From the records that follow, copy every line in which "rédemption" appears.

•••

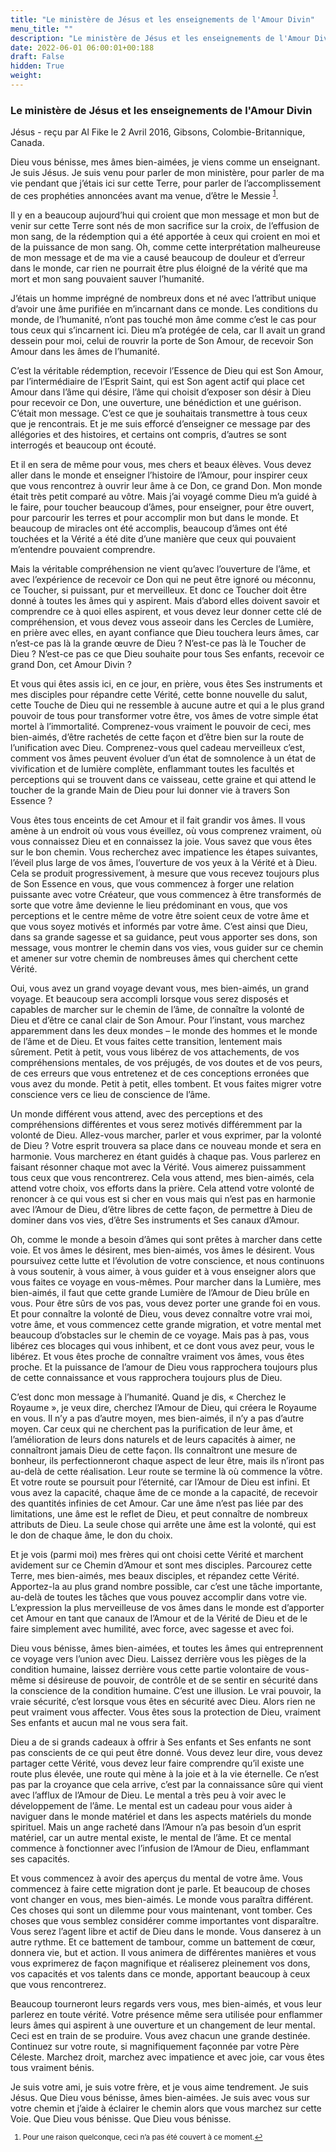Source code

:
```yaml
---
title: "Le ministère de Jésus et les enseignements de l'Amour Divin"
menu_title: ""
description: "Le ministère de Jésus et les enseignements de l'Amour Divin"
date: 2022-06-01 06:00:01+00:188
draft: False
hidden: True
weight:
---
```

### Le ministère de Jésus et les enseignements de l'Amour Divin

Jésus - reçu par Al Fike le 2 Avril 2016, Gibsons, Colombie-Britannique, Canada.

Dieu vous bénisse, mes âmes bien-aimées, je viens comme un enseignant. Je suis Jésus. Je suis venu pour parler de mon ministère, pour parler de ma vie pendant que j’étais ici sur cette Terre, pour parler de l’accomplissement de ces prophéties annoncées avant ma venue, d’être le Messie <sup id="a1">[1](#f1)</sup>.

Il y en a beaucoup aujourd’hui qui croient que mon message et mon but de venir sur cette Terre sont nés de mon sacrifice sur la croix, de l’effusion de mon sang, de la rédemption qui a été apportée à ceux qui croient en moi et de la puissance de mon sang. Oh, comme cette interprétation malheureuse de mon message et de ma vie a causé beaucoup de douleur et d’erreur dans le monde, car rien ne pourrait être plus éloigné de la vérité que ma mort et mon sang pouvaient sauver l’humanité.

J’étais un homme imprégné de nombreux dons et né avec l’attribut unique d’avoir une âme purifiée en m’incarnant dans ce monde. Les conditions du monde, de l’humanité, n’ont pas touché mon âme comme c’est le cas pour tous ceux qui s’incarnent ici. Dieu m’a protégée de cela, car Il avait un grand dessein pour moi, celui de rouvrir la porte de Son Amour, de recevoir Son Amour dans les âmes de l’humanité.

C’est la véritable rédemption, recevoir l’Essence de Dieu qui est Son Amour, par l’intermédiaire de l’Esprit Saint, qui est Son agent actif qui place cet Amour dans l’âme qui désire, l’âme qui choisit d’exposer son désir à Dieu pour recevoir ce Don, une ouverture, une bénédiction et une guérison. C’était mon message. C’est ce que je souhaitais transmettre à tous ceux que je rencontrais. Et je me suis efforcé d’enseigner ce message par des allégories et des histoires, et certains ont compris, d’autres se sont interrogés et beaucoup ont écouté.

Et il en sera de même pour vous, mes chers et beaux élèves. Vous devez aller dans le monde et enseigner l’histoire de l’Amour, pour inspirer ceux que vous rencontrez à ouvrir leur âme à ce Don, ce grand Don. Mon monde était très petit comparé au vôtre. Mais j’ai voyagé comme Dieu m’a guidé à le faire, pour toucher beaucoup d’âmes, pour enseigner, pour être ouvert, pour parcourir les terres et pour accomplir mon but dans le monde. Et beaucoup de miracles ont été accomplis, beaucoup d’âmes ont été touchées et la Vérité a été dite d’une manière que ceux qui pouvaient m’entendre pouvaient comprendre.

Mais la véritable compréhension ne vient qu’avec l’ouverture de l’âme, et avec l’expérience de recevoir ce Don qui ne peut être ignoré ou méconnu, ce Toucher, si puissant, pur et merveilleux. Et donc ce Toucher doit être donné à toutes les âmes qui y aspirent. Mais d’abord elles doivent savoir et comprendre ce à quoi elles aspirent, et vous devez leur donner cette clé de compréhension, et vous devez vous asseoir dans les Cercles de Lumière, en prière avec elles, en ayant confiance que Dieu touchera leurs âmes, car n’est-ce pas là la grande œuvre de Dieu ? N’est-ce pas là le Toucher de Dieu ? N’est-ce pas ce que Dieu souhaite pour tous Ses enfants, recevoir ce grand Don, cet Amour Divin ?

Et vous qui êtes assis ici, en ce jour, en prière, vous êtes Ses instruments et mes disciples pour répandre cette Vérité, cette bonne nouvelle du salut, cette Touche de Dieu qui ne ressemble à aucune autre et qui a le plus grand pouvoir de tous pour transformer votre être, vos âmes de votre simple état mortel à l’immortalité. Comprenez-vous vraiment le pouvoir de ceci, mes bien-aimés, d’être rachetés de cette façon et d’être bien sur la route de l’unification avec Dieu. Comprenez-vous quel cadeau merveilleux c’est, comment vos âmes peuvent évoluer d’un état de somnolence à un état de vivification et de lumière complète, enflammant toutes les facultés et perceptions qui se trouvent dans ce vaisseau, cette graine et qui attend le toucher de la grande Main de Dieu pour lui donner vie à travers Son Essence ?

Vous êtes tous enceints de cet Amour et il fait grandir vos âmes. Il vous amène à un endroit où vous vous éveillez, où vous comprenez vraiment, où vous connaissez Dieu et en connaissez la joie. Vous savez que vous êtes sur le bon chemin. Vous recherchez avec impatience les étapes suivantes, l’éveil plus large de vos âmes, l’ouverture de vos yeux à la Vérité et à Dieu. Cela se produit progressivement, à mesure que vous recevez toujours plus de Son Essence en vous, que vous commencez à forger une relation puissante avec votre Créateur, que vous commencez à être transformés de sorte que votre âme devienne le lieu prédominant en vous, que vos perceptions et le centre même de votre être soient ceux de votre âme et que vous soyez motivés et informés par votre âme. C’est ainsi que Dieu, dans sa grande sagesse et sa guidance, peut vous apporter ses dons, son message, vous montrer le chemin dans vos vies, vous guider sur ce chemin et amener sur votre chemin de nombreuses âmes qui cherchent cette Vérité.

Oui, vous avez un grand voyage devant vous, mes bien-aimés, un grand voyage. Et beaucoup sera accompli lorsque vous serez disposés et capables de marcher sur le chemin de l’âme, de connaître la volonté de Dieu et d’être ce canal clair de Son Amour. Pour l’instant, vous marchez apparemment dans les deux mondes – le monde des hommes et le monde de l’âme et de Dieu. Et vous faites cette transition, lentement mais sûrement. Petit à petit, vous vous libérez de vos attachements, de vos compréhensions mentales, de vos préjugés, de vos doutes et de vos peurs, de ces erreurs que vous entretenez et de ces conceptions erronées que vous avez du monde. Petit à petit, elles tombent. Et vous faites migrer votre conscience vers ce lieu de conscience de l’âme.

Un monde différent vous attend, avec des perceptions et des compréhensions différentes et vous serez motivés différemment par la volonté de Dieu. Allez-vous marcher, parler et vous exprimer, par la volonté de Dieu ? Votre esprit trouvera sa place dans ce nouveau monde et sera en harmonie. Vous marcherez en étant guidés à chaque pas. Vous parlerez en faisant résonner chaque mot avec la Vérité. Vous aimerez puissamment tous ceux que vous rencontrerez. Cela vous attend, mes bien-aimés, cela attend votre choix, vos efforts dans la prière. Cela attend votre volonté de renoncer à ce qui vous est si cher en vous mais qui n’est pas en harmonie avec l’Amour de Dieu, d’être libres de cette façon, de permettre à Dieu de dominer dans vos vies, d’être Ses instruments et Ses canaux d’Amour.

Oh, comme le monde a besoin d’âmes qui sont prêtes à marcher dans cette voie. Et vos âmes le désirent, mes bien-aimés, vos âmes le désirent. Vous poursuivez cette lutte et l’évolution de votre conscience, et nous continuons à vous soutenir, à vous aimer, à vous guider et à vous enseigner alors que vous faites ce voyage en vous-mêmes. Pour marcher dans la Lumière, mes bien-aimés, il faut que cette grande Lumière de l’Amour de Dieu brûle en vous. Pour être sûrs de vos pas, vous devez porter une grande foi en vous. Et pour connaître la volonté de Dieu, vous devez connaître votre vrai moi, votre âme, et vous commencez cette grande migration, et votre mental met beaucoup d’obstacles sur le chemin de ce voyage. Mais pas à pas, vous libérez ces blocages qui vous inhibent, et ce dont vous avez peur, vous le libérez. Et vous êtes proche de connaître vraiment vos âmes, vous êtes proche. Et la puissance de l’amour de Dieu vous rapprochera toujours plus de cette connaissance et vous rapprochera toujours plus de Dieu.

C’est donc mon message à l’humanité. Quand je dis, « Cherchez le Royaume », je veux dire, cherchez l’Amour de Dieu, qui créera le Royaume en vous. Il n’y a pas d’autre moyen, mes bien-aimés, il n’y a pas d’autre moyen. Car ceux qui ne cherchent pas la purification de leur âme, et l’amélioration de leurs dons naturels et de leurs capacités à aimer, ne connaîtront jamais Dieu de cette façon. Ils connaîtront une mesure de bonheur, ils perfectionneront chaque aspect de leur être, mais ils n’iront pas au-delà de cette réalisation. Leur route se termine là où commence la vôtre. Et votre route se poursuit pour l’éternité, car l’Amour de Dieu est infini. Et vous avez la capacité, chaque âme de ce monde a la capacité, de recevoir des quantités infinies de cet Amour. Car une âme n’est pas liée par des limitations, une âme est le reflet de Dieu, et peut connaître de nombreux attributs de Dieu. La seule chose qui arrête une âme est la volonté, qui est le don de chaque âme, le don du choix.

Et je vois (parmi moi) mes frères qui ont choisi cette Vérité et marchent avidement sur ce Chemin d’Amour et sont mes disciples. Parcourez cette Terre, mes bien-aimés, mes beaux disciples, et répandez cette Vérité. Apportez-la au plus grand nombre possible, car c’est une tâche importante, au-delà de toutes les tâches que vous pouvez accomplir dans votre vie. L’expression la plus merveilleuse de vos âmes dans le monde est d’apporter cet Amour en tant que canaux de l’Amour et de la Vérité de Dieu et de le faire simplement avec humilité, avec force, avec sagesse et avec foi.

Dieu vous bénisse, âmes bien-aimées, et toutes les âmes qui entreprennent ce voyage vers l’union avec Dieu. Laissez derrière vous les pièges de la condition humaine, laissez derrière vous cette partie volontaire de vous-même si désireuse de pouvoir, de contrôle et de se sentir en sécurité dans la conscience de la condition humaine. C’est une illusion. Le vrai pouvoir, la vraie sécurité, c’est lorsque vous êtes en sécurité avec Dieu. Alors rien ne peut vraiment vous affecter. Vous êtes sous la protection de Dieu, vraiment Ses enfants et aucun mal ne vous sera fait.

Dieu a de si grands cadeaux à offrir à Ses enfants et Ses enfants ne sont pas conscients de ce qui peut être donné. Vous devez leur dire, vous devez partager cette Vérité, vous devez leur faire comprendre qu’il existe une route plus élevée, une route qui mène à la joie et à la vie éternelle. Ce n’est pas par la croyance que cela arrive, c’est par la connaissance sûre qui vient avec l’afflux de l’Amour de Dieu. Le mental a très peu à voir avec le développement de l’âme. Le mental est un cadeau pour vous aider à naviguer dans le monde matériel et dans les aspects matériels du monde spirituel. Mais un ange racheté dans l’Amour n’a pas besoin d’un esprit matériel, car un autre mental existe, le mental de l’âme. Et ce mental commence à fonctionner avec l’infusion de l’Amour de Dieu, enflammant ses capacités.

Et vous commencez à avoir des aperçus du mental de votre âme. Vous commencez à faire cette migration dont je parle. Et beaucoup de choses vont changer en vous, mes bien-aimés. Le monde vous paraîtra différent. Ces choses qui sont un dilemme pour vous maintenant, vont tomber. Ces choses que vous semblez considérer comme importantes vont disparaître. Vous serez l’agent libre et actif de Dieu dans le monde. Vous danserez à un autre rythme. Et ce battement de tambour, comme un battement de cœur, donnera vie, but et action. Il vous animera de différentes manières et vous vous exprimerez de façon magnifique et réaliserez pleinement vos dons, vos capacités et vos talents dans ce monde, apportant beaucoup à ceux que vous rencontrerez.

Beaucoup tourneront leurs regards vers vous, mes bien-aimés, et vous leur parlerez en toute vérité. Votre présence même sera utilisée pour enflammer leurs âmes qui aspirent à une ouverture et un changement de leur mental. Ceci est en train de se produire. Vous avez chacun une grande destinée. Continuez sur votre route, si magnifiquement façonnée par votre Père Céleste. Marchez droit, marchez avec impatience et avec joie, car vous êtes tous vraiment bénis.

Je suis votre ami, je suis votre frère, et je vous aime tendrement. Je suis Jésus. Que Dieu vous bénisse, âmes bien-aimées. Je suis avec vous sur votre chemin et j’aide à éclairer le chemin alors que vous marchez sur cette Voie. Que Dieu vous bénisse. Que Dieu vous bénisse.
<small>

1. <large id="f1"> Pour une raison quelconque, ceci n’a pas été couvert à ce moment.[↩](#a1)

•••

## Answer to the problem
Il y en a beaucoup aujourd’hui qui croient que mon message et mon but de venir sur cette Terre sont nés de mon sacrifice sur la croix, de l’effusion de mon sang, de la rédemption qui a été apportée à ceux qui croient en moi et de la puissance de mon sang. Oh, comme cette interprétation malheureuse de mon message et de ma vie a causé beaucoup de douleur et d’erreur dans le monde, car rien ne pourrait être plus éloigné de la vérité que ma mort et mon sang pouvaient sauver l’humanité.
C’est la véritable rédemption, recevoir l’Essence de Dieu qui est Son Amour, par l’intermédiaire de l’Esprit Saint, qui est Son agent actif qui place cet Amour dans l’âme qui désire, l’âme qui choisit d’exposer son désir à Dieu pour recevoir ce Don, une ouverture, une bénédiction et une guérison. C’était mon message. C’est ce que je souhaitais transmettre à tous ceux que je rencontrais. Et je me suis efforcé d’enseigner ce message par des allégories et des histoires, et certains ont compris, d’autres se sont interrogés et beaucoup ont écouté.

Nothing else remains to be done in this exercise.